— Source records —
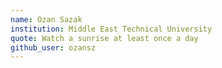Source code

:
 ```yaml
---
name: Ozan Sazak
institution: Middle East Technical University
quote: Watch a sunrise at least once a day
github_user: ozansz
---
```

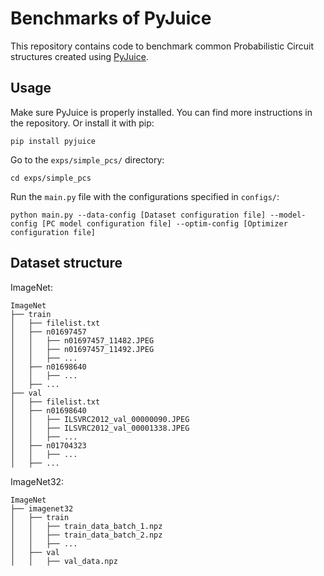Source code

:# Benchmarks of PyJuice

This repository contains code to benchmark common Probabilistic Circuit structures created using [PyJuice](https://github.com/Juice-jl/pyjuice).

## Usage

Make sure PyJuice is properly installed. You can find more instructions in the repository. Or install it with pip:

```
pip install pyjuice
```

Go to the `exps/simple_pcs/` directory:

```
cd exps/simple_pcs
```

Run the `main.py` file with the configurations specified in `configs/`:

```
python main.py --data-config [Dataset configuration file] --model-config [PC model configuration file] --optim-config [Optimizer configuration file]
```

## Dataset structure

ImageNet:

```
ImageNet
├── train
│   ├── filelist.txt
│   ├── n01697457
│   │   ├── n01697457_11482.JPEG
│   │   ├── n01697457_11492.JPEG
│   │   ├── ...
│   ├── n01698640
│   │   ├── ...
│   ├── ...
├── val
│   ├── filelist.txt
│   ├── n01698640
│   │   ├── ILSVRC2012_val_00000090.JPEG
│   │   ├── ILSVRC2012_val_00001338.JPEG
│   │   ├── ...
│   ├── n01704323
│   │   ├── ...
│   ├── ...
```

ImageNet32:

```
ImageNet
├── imagenet32
│   ├── train
│   │   ├── train_data_batch_1.npz
│   │   ├── train_data_batch_2.npz
│   │   ├── ...
│   ├── val
│   │   ├── val_data.npz
```
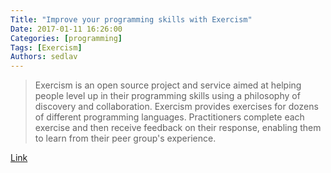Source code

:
 ```yaml
---
Title: "Improve your programming skills with Exercism"
Date: 2017-01-11 16:26:00
Categories: [programming]
Tags: [Exercism]
Authors: sedlav
---
```


> Exercism is an open source project and service aimed at helping people level up in their programming skills using a philosophy of discovery and collaboration. Exercism provides exercises for dozens of different programming languages. Practitioners complete each exercise and then receive feedback on their response, enabling them to learn from their peer group's experience.

[Link](https://opensource.com/article/17/1/exercism-learning-programming)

— Action item —
Check the entries above for the word "repository" and copy every line where it turns up.

— Written answer —
This repository contains code to benchmark common Probabilistic Circuit structures created using [PyJuice](https://github.com/Juice-jl/pyjuice).
Make sure PyJuice is properly installed. You can find more instructions in the repository. Or install it with pip:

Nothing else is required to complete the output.